(Saved entries)
■ ■ ■ ■ ■ ■ ■

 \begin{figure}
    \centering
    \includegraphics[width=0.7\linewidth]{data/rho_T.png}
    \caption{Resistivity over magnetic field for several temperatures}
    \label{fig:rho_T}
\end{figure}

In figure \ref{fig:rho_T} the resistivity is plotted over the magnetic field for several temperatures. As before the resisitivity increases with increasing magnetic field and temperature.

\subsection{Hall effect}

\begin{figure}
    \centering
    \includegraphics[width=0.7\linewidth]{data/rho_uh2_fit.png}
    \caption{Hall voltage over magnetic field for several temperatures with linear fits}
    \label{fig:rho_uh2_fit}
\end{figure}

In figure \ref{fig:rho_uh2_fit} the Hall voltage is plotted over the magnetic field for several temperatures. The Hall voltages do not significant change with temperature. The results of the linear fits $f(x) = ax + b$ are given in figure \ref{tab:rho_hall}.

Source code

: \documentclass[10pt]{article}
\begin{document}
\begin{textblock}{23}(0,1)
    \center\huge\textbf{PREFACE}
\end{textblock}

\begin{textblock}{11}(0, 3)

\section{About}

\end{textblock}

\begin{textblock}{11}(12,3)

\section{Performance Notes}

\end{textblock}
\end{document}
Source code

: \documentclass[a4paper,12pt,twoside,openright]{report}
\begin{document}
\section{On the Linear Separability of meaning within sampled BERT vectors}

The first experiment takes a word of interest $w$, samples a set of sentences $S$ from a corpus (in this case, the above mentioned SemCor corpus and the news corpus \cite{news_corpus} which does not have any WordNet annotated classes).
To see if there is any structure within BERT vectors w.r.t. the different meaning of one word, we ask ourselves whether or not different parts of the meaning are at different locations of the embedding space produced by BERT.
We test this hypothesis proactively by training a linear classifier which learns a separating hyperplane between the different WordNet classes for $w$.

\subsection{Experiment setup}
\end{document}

■ ■ ■ ■ ■ ■ ■

● PROMPT
Beginning at the opening line of the data, transcribe each line exactly until you reach the line with "field and temperature.", which you also include, and go no further.

● FINAL ANSWER
 \begin{figure}
    \centering
    \includegraphics[width=0.7\linewidth]{data/rho_T.png}
    \caption{Resistivity over magnetic field for several temperatures}
    \label{fig:rho_T}
\end{figure}

In figure \ref{fig:rho_T} the resistivity is plotted over the magnetic field for several temperatures. As before the resisitivity increases with increasing magnetic field and temperature.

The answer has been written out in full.